- [Your objective] Your response should reproduce every line of the entries that contains the word "tiene".

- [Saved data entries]
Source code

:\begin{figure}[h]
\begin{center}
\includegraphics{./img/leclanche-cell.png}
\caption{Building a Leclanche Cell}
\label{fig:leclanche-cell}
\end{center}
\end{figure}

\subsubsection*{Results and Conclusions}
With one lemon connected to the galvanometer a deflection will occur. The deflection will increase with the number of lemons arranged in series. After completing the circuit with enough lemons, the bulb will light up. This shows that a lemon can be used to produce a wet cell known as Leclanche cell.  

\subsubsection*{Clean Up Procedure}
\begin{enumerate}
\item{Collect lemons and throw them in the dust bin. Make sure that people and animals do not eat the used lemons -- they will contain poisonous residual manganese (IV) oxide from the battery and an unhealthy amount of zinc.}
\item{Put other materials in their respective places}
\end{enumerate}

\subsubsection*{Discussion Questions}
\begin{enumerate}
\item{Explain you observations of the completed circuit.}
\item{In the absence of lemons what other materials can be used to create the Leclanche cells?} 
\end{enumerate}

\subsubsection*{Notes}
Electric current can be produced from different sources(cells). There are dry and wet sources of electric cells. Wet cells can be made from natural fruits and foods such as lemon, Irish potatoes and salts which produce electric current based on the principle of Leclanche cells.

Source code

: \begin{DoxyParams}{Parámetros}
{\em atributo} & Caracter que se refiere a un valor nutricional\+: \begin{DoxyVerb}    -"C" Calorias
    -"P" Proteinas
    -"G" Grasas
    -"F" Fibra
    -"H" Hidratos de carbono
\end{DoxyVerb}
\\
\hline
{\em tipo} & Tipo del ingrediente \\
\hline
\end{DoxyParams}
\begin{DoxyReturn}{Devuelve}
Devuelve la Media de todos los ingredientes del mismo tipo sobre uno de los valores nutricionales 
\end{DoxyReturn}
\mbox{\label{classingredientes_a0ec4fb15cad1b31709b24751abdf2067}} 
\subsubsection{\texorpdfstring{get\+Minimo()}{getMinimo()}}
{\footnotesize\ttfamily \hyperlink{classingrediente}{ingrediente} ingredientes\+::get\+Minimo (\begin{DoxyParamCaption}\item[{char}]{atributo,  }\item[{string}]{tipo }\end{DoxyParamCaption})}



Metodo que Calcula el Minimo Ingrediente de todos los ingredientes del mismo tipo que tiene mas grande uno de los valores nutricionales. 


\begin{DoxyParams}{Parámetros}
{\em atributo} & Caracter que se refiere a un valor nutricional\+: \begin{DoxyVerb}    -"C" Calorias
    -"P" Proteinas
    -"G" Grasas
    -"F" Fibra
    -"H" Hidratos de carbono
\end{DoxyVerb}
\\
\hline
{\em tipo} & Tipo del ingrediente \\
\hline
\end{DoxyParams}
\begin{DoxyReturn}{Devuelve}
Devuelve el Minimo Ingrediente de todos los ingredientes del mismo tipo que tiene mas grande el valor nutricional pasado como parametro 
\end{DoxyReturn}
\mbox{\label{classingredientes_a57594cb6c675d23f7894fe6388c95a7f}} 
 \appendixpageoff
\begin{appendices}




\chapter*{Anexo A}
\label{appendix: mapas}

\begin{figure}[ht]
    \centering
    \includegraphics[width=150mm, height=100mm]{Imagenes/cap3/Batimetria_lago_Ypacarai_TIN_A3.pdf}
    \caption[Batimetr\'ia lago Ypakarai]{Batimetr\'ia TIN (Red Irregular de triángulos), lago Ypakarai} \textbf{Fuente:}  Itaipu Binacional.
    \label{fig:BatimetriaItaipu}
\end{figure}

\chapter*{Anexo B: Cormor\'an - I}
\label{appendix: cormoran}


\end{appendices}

- [Written response]
Metodo que Calcula el Minimo Ingrediente de todos los ingredientes del mismo tipo que tiene mas grande uno de los valores nutricionales. 
Devuelve el Minimo Ingrediente de todos los ingredientes del mismo tipo que tiene mas grande el valor nutricional pasado como parametro 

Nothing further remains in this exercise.